L’obiettivo del progetto di legge, il cui testo non è ancora stato reso pubblico, sarebbe quello di ridurre sostanzialmente l’importanza della voce del Consiglio Supremo Sangha, l’organo di governo del buddismo tailandese. Secondo una fonte governativa anonima, il progetto di legge comprenderebbe la creazione di un nuovo comitato che si occuperà delle politiche a “sostegno e a tutela del buddismo”, ma non entrerà nel merito delle pratiche religiose.

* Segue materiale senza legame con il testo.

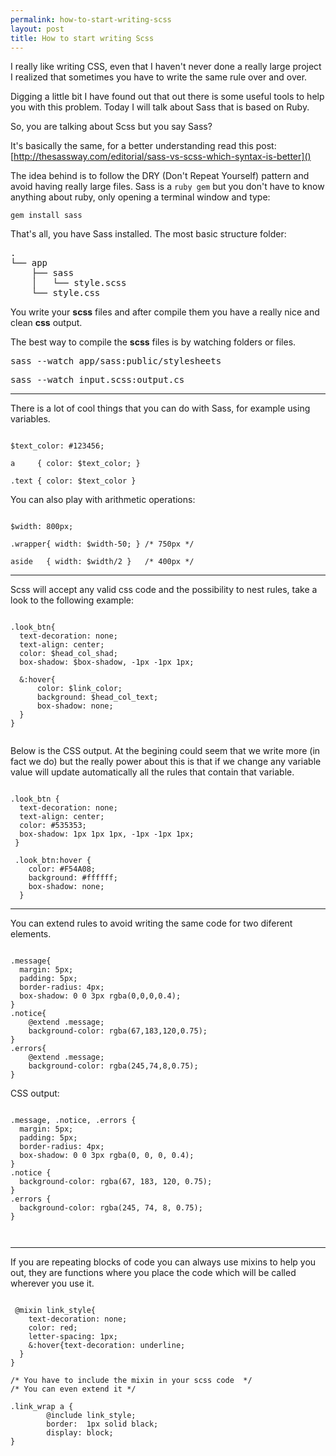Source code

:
 ```yaml
---
permalink: how-to-start-writing-scss
layout: post
title: How to start writing Scss
---
```


I really like writing CSS, even that I haven't never done a really large project I realized that sometimes you have to write the same rule over and over.

Digging a little bit I have found out that out there is some useful tools to help you with this problem. Today I will talk about Sass that is based on Ruby.

<!-- more -->

So, you are talking about Scss but you say Sass?

It's basically the same, for a better understanding read this post: [http://thesassway.com/editorial/sass-vs-scss-which-syntax-is-better]()

The idea behind is to follow the DRY (Don't Repeat Yourself) pattern and avoid having really large files. Sass is a ``ruby gem`` but you don't have to know anything about ruby, only opening a terminal window and type:

``gem install sass``

That's all, you have Sass installed. The most basic structure folder:

<pre>
.
└── app
    ├── sass
    │   └── style.scss
    └── style.css
</pre>

You write your **scss** files and after compile them you have a really nice and clean **css** output.

The best way to compile the **scss** files is by watching folders or files.

<pre>
sass --watch app/sass:public/stylesheets
</pre> 

<pre>
sass --watch input.scss:output.cs
</pre>

---

There is a lot of cool things that you can do with Sass, for example using variables. 

<pre><code>
$text_color: #123456;
    
a     { color: $text_color; }
    
.text { color: $text_color }
</code></pre>

You can also play with arithmetic operations:

<pre><code>
$width: 800px;
    
.wrapper{ width: $width-50; } /* 750px */
    
aside   { width: $width/2 }   /* 400px */
</code></pre>

---

Scss will accept any valid css code and the possibility to nest rules, take a look to the following example:

<pre><code class="css">
.look_btn{
  text-decoration: none;
  text-align: center;
  color: $head_col_shad;
  box-shadow: $box-shadow, -1px -1px 1px;
      
  &:hover{
      color: $link_color;
      background: $head_col_text;
      box-shadow: none;
  }
}

</code></pre>

Below is the CSS output. At the begining could seem that we write more (in fact we do) but the really power about this is that if we change any variable value will update automatically all the rules that contain that variable.

<pre><code>
.look_btn {
  text-decoration: none;
  text-align: center;
  color: #535353;
  box-shadow: 1px 1px 1px, -1px -1px 1px; 
 }
 
 .look_btn:hover {
    color: #F54A08;
    background: #ffffff;
    box-shadow: none; 
  }
</code></pre>

---

You can extend rules to avoid writing the same code for two diferent elements.

<pre><code class="css">
.message{
  margin: 5px;
  padding: 5px;
  border-radius: 4px;
  box-shadow: 0 0 3px rgba(0,0,0,0.4);
}
.notice{
	@extend .message;
	background-color: rgba(67,183,120,0.75);
}
.errors{
	@extend .message;
	background-color: rgba(245,74,8,0.75);
}
</code></pre>

CSS output:

<pre><code>
.message, .notice, .errors {
  margin: 5px;
  padding: 5px;
  border-radius: 4px;
  box-shadow: 0 0 3px rgba(0, 0, 0, 0.4);
}
.notice {
  background-color: rgba(67, 183, 120, 0.75); 
}
.errors {
  background-color: rgba(245, 74, 8, 0.75); 
}
  
 </code></pre>
 
 ---
 
 If you are repeating blocks of code you can always use mixins to help you out, they are functions where you place the code which will be called wherever you use it.
 
 <pre><code class="css">
 @mixin link_style{
	text-decoration: none;
	color: red;
	letter-spacing: 1px;
	&:hover{text-decoration: underline;
  }
}

/* You have to include the mixin in your scss code  */
/* You can even extend it */

.link_wrap a { 
    	@include link_style; 
        border:  1px solid black;
        display: block;
}
</code></pre>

Ai monaci scelti dal Consiglio Sangha spetterebbero solo 3 seggi sui 27 totali del nuovo comitato, mentre gli altri sarebbero suddivisi tra primo ministro, capo della polizia, ufficiali ed esperti del buddismo e rappresentanti di gruppi buddisti scelti dal primo ministro, secondo quanto riportato dalla fonte.

“La nuova legge non sostiene il buddismo, ma forza i monaci a obbedire e a piegarsi al governo statale, è inappropriato”, ha dichiarato Phra Metha Winairos, vice rettore della Mahamakut Buddhist University a Reuters, “una tale ingerenza dello stato declassa la religione”, ha concluso.

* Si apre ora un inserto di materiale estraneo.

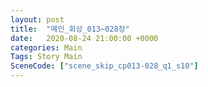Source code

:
 ```yaml
---
layout: post
title:  "메인_회상_013~028장"
date:   2020-08-24 21:00:00 +0000
categories: Main
Tags: Story Main
SceneCode: ["scene_skip_cp013-028_q1_s10"]
---
```

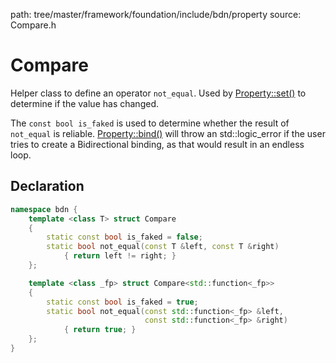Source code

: path: tree/master/framework/foundation/include/bdn/property
source: Compare.h

# Compare

Helper class to define an operator `not_equal`. Used by [Property::set()](property.md#value) to determine if the value has changed.

The `const bool is_faked` is used to determine whether the result of `not_equal` is reliable. [Property::bind()](property.md#binding) will throw an std::logic_error if the user tries to create a Bidirectional binding, as that would result in an endless loop.

## Declaration

```C++
namespace bdn {
	template <class T> struct Compare
	{
	    static const bool is_faked = false;
	    static bool not_equal(const T &left, const T &right) 
	    	{ return left != right; }
	};

	template <class _fp> struct Compare<std::function<_fp>>
	{
	    static const bool is_faked = true;
	    static bool not_equal(const std::function<_fp> &left, 
	    					  const std::function<_fp> &right) 
	    	{ return true; }
	};
}
```
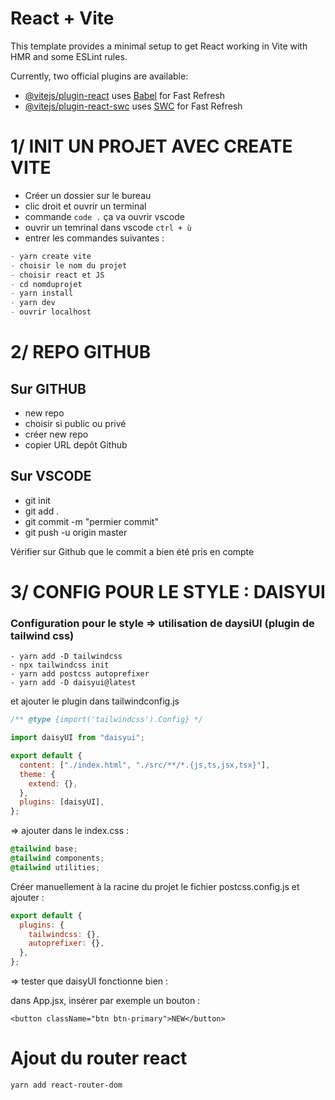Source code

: # React + Vite

This template provides a minimal setup to get React working in Vite with HMR and some ESLint rules.

Currently, two official plugins are available:

- [@vitejs/plugin-react](https://github.com/vitejs/vite-plugin-react/blob/main/packages/plugin-react/README.md) uses [Babel](https://babeljs.io/) for Fast Refresh
- [@vitejs/plugin-react-swc](https://github.com/vitejs/vite-plugin-react-swc) uses [SWC](https://swc.rs/) for Fast Refresh

# 1/ INIT UN PROJET AVEC CREATE VITE

- Créer un dossier sur le bureau
- clic droit et ouvrir un terminal
- commande `code .` ça va ouvrir vscode
- ouvrir un temrinal dans vscode `ctrl + ù`
- entrer les commandes suivantes :

```js
- yarn create vite
- choisir le nom du projet
- choisir react et JS
- cd nomduprojet
- yarn install
- yarn dev
- ouvrir localhost
```

# 2/ REPO GITHUB

## Sur GITHUB

- new repo
- choisir si public ou privé
- créer new repo
- copier URL depôt Github

## Sur VSCODE

- git init
- git add .
- git commit -m "permier commit"
- git push -u origin master

Vérifier sur Github que le commit a bien été pris en compte

# 3/ CONFIG POUR LE STYLE : DAISYUI

### Configuration pour le style => utilisation de daysiUI (plugin de tailwind css)

    - yarn add -D tailwindcss
    - npx tailwindcss init
    - yarn add postcss autoprefixer
    - yarn add -D daisyui@latest

et ajouter le plugin dans tailwindconfig.js

```js
/** @type {import('tailwindcss').Config} */

import daisyUI from "daisyui";

export default {
  content: ["./index.html", "./src/**/*.{js,ts,jsx,tsx}"],
  theme: {
    extend: {},
  },
  plugins: [daisyUI],
};
```

=> ajouter dans le index.css :

```css
@tailwind base;
@tailwind components;
@tailwind utilities;
```

Créer manuellement à la racine du projet le fichier postcss.config.js et ajouter :

```js
export default {
  plugins: {
    tailwindcss: {},
    autoprefixer: {},
  },
};
```

=> tester que daisyUI fonctionne bien :

dans App.jsx, insérer par exemple un bouton :

`<button className="btn btn-primary">NEW</button>`

# Ajout du router react

`yarn add react-router-dom`
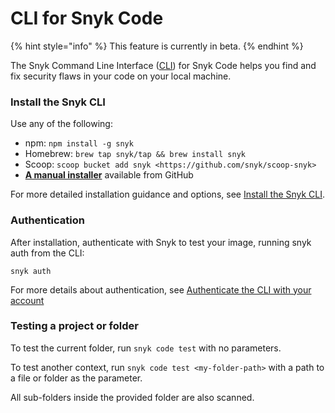 # CLI for Snyk Code

{% hint style="info" %}
This feature is currently in beta.
{% endhint %}

The Snyk Command Line Interface \([CLI](../../snyk-cli/)\) for Snyk Code helps you find and fix security flaws in your code on your local machine.

### **Install the Snyk CLI**

Use any of the following:

* npm: `npm install -g snyk`
* Homebrew: `brew tap snyk/tap && brew install snyk`
* Scoop: `scoop bucket add snyk <https://github.com/snyk/scoop-snyk>`
* [**A manual installer**](https://github.com/snyk/snyk/releases) available from GitHub

For more detailed installation guidance and options, see [Install the Snyk CLI](../../snyk-cli/install-the-snyk-cli/).

### **Authentication**

After installation, authenticate with Snyk to test your image, running snyk auth from the CLI:

```text
snyk auth
```

For more details about authentication, see [Authenticate the CLI with your account](../../snyk-cli/install-the-snyk-cli/authenticate-the-cli-with-your-account.md)

### **Testing a project or folder**

To test the current folder, run `snyk code test` with no parameters.

To test another context, run `snyk code test <my-folder-path>` with a path to a file or folder as the parameter.

All sub-folders inside the provided folder are also scanned.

La proposta di legge nasce sullo sfondo di controversie in merito al buddismo, religione del 95% della popolazione della Thailandia e anche delle forze d’opposizione neutralizzate dal colpo di stato realizzato dall’esercito nel 2014. Il testo del progetto di legge sarebbe ora in fase di revisione ad opera del Consiglio Sangha, secondo quanto dichiarato dal National Office of Buddihism, ma nessun commento è stato finora rilasciato. “La nuova legge andrà a vantaggio dei monaci e aiuterà la diffusione del buddismo”, ha invece dichiarato Pongporn Pramsaneh, ex detective ora responsabile dell’ufficio governativo che si occupa degli affari buddisti.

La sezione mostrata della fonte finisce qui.